Records from a dataset
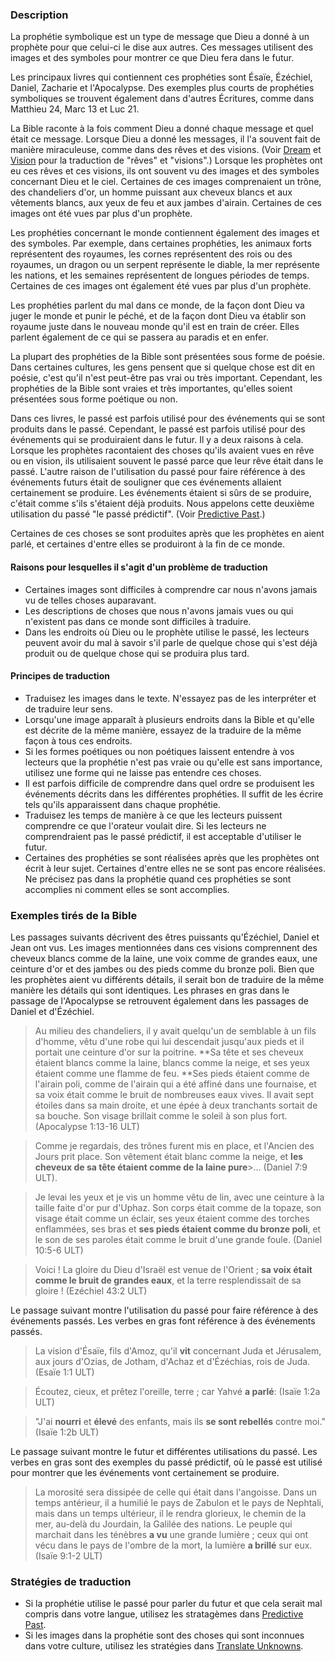 ### Description

La prophétie symbolique est un type de message que Dieu a donné à un prophète pour que celui-ci le dise aux autres. Ces messages utilisent des images et des symboles pour montrer ce que Dieu fera dans le futur.

Les principaux livres qui contiennent ces prophéties sont Ésaïe, Ézéchiel, Daniel, Zacharie et l'Apocalypse. Des exemples plus courts de prophéties symboliques se trouvent également dans d'autres Écritures, comme dans Matthieu 24, Marc 13 et Luc 21.

La Bible raconte à la fois comment Dieu a donné chaque message et quel était ce message. Lorsque Dieu a donné les messages, il l'a souvent fait de manière miraculeuse, comme dans des rêves et des visions. (Voir [Dream](rc://en/tw/dict/bible/other/dream) et [Vision](rc://en/tw/dict/bible/other/vision) pour la traduction de "rêves" et "visions".) Lorsque les prophètes ont eu ces rêves et ces visions, ils ont souvent vu des images et des symboles concernant Dieu et le ciel. Certaines de ces images comprenaient un trône, des chandeliers d'or, un homme puissant aux cheveux blancs et aux vêtements blancs, aux yeux de feu et aux jambes d'airain. Certaines de ces images ont été vues par plus d'un prophète.

Les prophéties concernant le monde contiennent également des images et des symboles. Par exemple, dans certaines prophéties, les animaux forts représentent des royaumes, les cornes représentent des rois ou des royaumes, un dragon ou un serpent représente le diable, la mer représente les nations, et les semaines représentent de longues périodes de temps. Certaines de ces images ont également été vues par plus d'un prophète.

Les prophéties parlent du mal dans ce monde, de la façon dont Dieu va juger le monde et punir le péché, et de la façon dont Dieu va établir son royaume juste dans le nouveau monde qu'il est en train de créer. Elles parlent également de ce qui se passera au paradis et en enfer.

La plupart des prophéties de la Bible sont présentées sous forme de poésie. Dans certaines cultures, les gens pensent que si quelque chose est dit en poésie, c'est qu'il n'est peut-être pas vrai ou très important. Cependant, les prophéties de la Bible sont vraies et très importantes, qu'elles soient présentées sous forme poétique ou non.

Dans ces livres, le passé est parfois utilisé pour des événements qui se sont produits dans le passé. Cependant, le passé est parfois utilisé pour des événements qui se produiraient dans le futur. Il y a deux raisons à cela. Lorsque les prophètes racontaient des choses qu'ils avaient vues en rêve ou en vision, ils utilisaient souvent le passé parce que leur rêve était dans le passé. L'autre raison de l'utilisation du passé pour faire référence à des événements futurs était de souligner que ces événements allaient certainement se produire. Les événements étaient si sûrs de se produire, c'était comme s'ils s'étaient déjà produits. Nous appelons cette deuxième utilisation du passé "le passé prédictif". (Voir [Predictive Past](../figs-pastforfuture/01.md).)

Certaines de ces choses se sont produites après que les prophètes en aient parlé, et certaines d'entre elles se produiront à la fin de ce monde.

#### Raisons pour lesquelles il s'agit d'un problème de traduction

* Certaines images sont difficiles à comprendre car nous n'avons jamais vu de telles choses auparavant.
* Les descriptions de choses que nous n'avons jamais vues ou qui n'existent pas dans ce monde sont difficiles à traduire.
* Dans les endroits où Dieu ou le prophète utilise le passé, les lecteurs peuvent avoir du mal à savoir s'il parle de quelque chose qui s'est déjà produit ou de quelque chose qui se produira plus tard.

#### Principes de traduction

* Traduisez les images dans le texte. N'essayez pas de les interpréter et de traduire leur sens.
* Lorsqu'une image apparaît à plusieurs endroits dans la Bible et qu'elle est décrite de la même manière, essayez de la traduire de la même façon à tous ces endroits.
* Si les formes poétiques ou non poétiques laissent entendre à vos lecteurs que la prophétie n'est pas vraie ou qu'elle est sans importance, utilisez une forme qui ne laisse pas entendre ces choses.
* Il est parfois difficile de comprendre dans quel ordre se produisent les événements décrits dans les différentes prophéties. Il suffit de les écrire tels qu'ils apparaissent dans chaque prophétie.
* Traduisez les temps de manière à ce que les lecteurs puissent comprendre ce que l'orateur voulait dire. Si les lecteurs ne comprendraient pas le passé prédictif, il est acceptable d'utiliser le futur.
* Certaines des prophéties se sont réalisées après que les prophètes ont écrit à leur sujet. Certaines d'entre elles ne se sont pas encore réalisées. Ne précisez pas dans la prophétie quand ces prophéties se sont accomplies ni comment elles se sont accomplies.

### Exemples tirés de la Bible

Les passages suivants décrivent des êtres puissants qu'Ézéchiel, Daniel et Jean ont vus. Les images mentionnées dans ces visions comprennent des cheveux blancs comme de la laine, une voix comme de grandes eaux, une ceinture d'or et des jambes ou des pieds comme du bronze poli. Bien que les prophètes aient vu différents détails, il serait bon de traduire de la même manière les détails qui sont identiques. Les phrases en gras dans le passage de l'Apocalypse se retrouvent également dans les passages de Daniel et d'Ézéchiel.

> Au milieu des chandeliers, il y avait quelqu'un de semblable à un fils d'homme, vêtu d'une robe qui lui descendait jusqu'aux pieds et il portait une ceinture d'or sur la poitrine. **Sa tête et ses cheveux étaient blancs comme la laine, blancs comme la neige, et ses yeux étaient comme une flamme de feu. **Ses pieds étaient comme de l'airain poli, comme de l'airain qui a été affiné dans une fournaise, et sa voix était comme le bruit de nombreuses eaux vives. Il avait sept étoiles dans sa main droite, et une épée à deux tranchants sortait de sa bouche. Son visage brillait comme le soleil à son plus fort. (Apocalypse 1:13-16 ULT)

> Comme je regardais, des trônes furent mis en place, et l'Ancien des Jours prit place. Son vêtement était blanc comme la neige, et **les cheveux de sa tête étaient comme de la laine pure**>... (Daniel 7:9 ULT).

> Je levai les yeux et je vis un homme vêtu de lin, avec une ceinture à la taille faite d'or pur d'Uphaz. Son corps était comme de la topaze, son visage était comme un éclair, ses yeux étaient comme des torches enflammées, ses bras et **ses pieds étaient comme du bronze poli**, et le son de ses paroles était comme le bruit d'une grande foule. (Daniel 10:5-6 ULT)

> Voici ! La gloire du Dieu d'Israël est venue de l'Orient ; **sa voix était comme le bruit de grandes eaux**, et la terre resplendissait de sa gloire ! (Ezéchiel 43:2 ULT)

Le passage suivant montre l'utilisation du passé pour faire référence à des événements passés. Les verbes en gras font référence à des événements passés.

> La vision d'Ésaïe, fils d'Amoz, qu'il **vit** concernant Juda et Jérusalem, aux jours d'Ozias, de Jotham, d'Achaz et d'Ézéchias, rois de Juda. (Esaïe 1:1 ULT)

> Écoutez, cieux, et prêtez l'oreille, terre ; car Yahvé **a parlé**: (Isaïe 1:2a ULT)

> "J'ai **nourri** et **élevé** des enfants, mais ils **se sont rebellés** contre moi." (Isaïe 1:2b ULT)

Le passage suivant montre le futur et différentes utilisations du passé. Les verbes en gras sont des exemples du passé prédictif, où le passé est utilisé pour montrer que les événements vont certainement se produire.

> La morosité sera dissipée de celle qui était dans l'angoisse. Dans un temps antérieur, il a humilié le pays de Zabulon et le pays de Nephtali, mais dans un temps ultérieur, il le rendra glorieux, le chemin de la mer, au-delà du Jourdain, la Galilée des nations. Le peuple qui marchait dans les ténèbres **a vu** une grande lumière ; ceux qui ont vécu dans le pays de l'ombre de la mort, la lumière **a brillé** sur eux. (Isaïe 9:1-2 ULT)

### Stratégies de traduction

* Si la prophétie utilise le passé pour parler du futur et que cela serait mal compris dans votre langue, utilisez les stratagèmes dans [Predictive Past](../figs-pastforfuture/01.md).
* Si les images dans la prophétie sont des choses qui sont inconnues dans votre culture, utilisez les stratégies dans [Translate Unknowns](../translate-unknown/01.md).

What is expected: Your answer should be the lines above that contain the word "Ésaïe", copied out.

Solution for this exercise:
Les principaux livres qui contiennent ces prophéties sont Ésaïe, Ézéchiel, Daniel, Zacharie et l'Apocalypse. Des exemples plus courts de prophéties symboliques se trouvent également dans d'autres Écritures, comme dans Matthieu 24, Marc 13 et Luc 21.
> La vision d'Ésaïe, fils d'Amoz, qu'il **vit** concernant Juda et Jérusalem, aux jours d'Ozias, de Jotham, d'Achaz et d'Ézéchias, rois de Juda. (Esaïe 1:1 ULT)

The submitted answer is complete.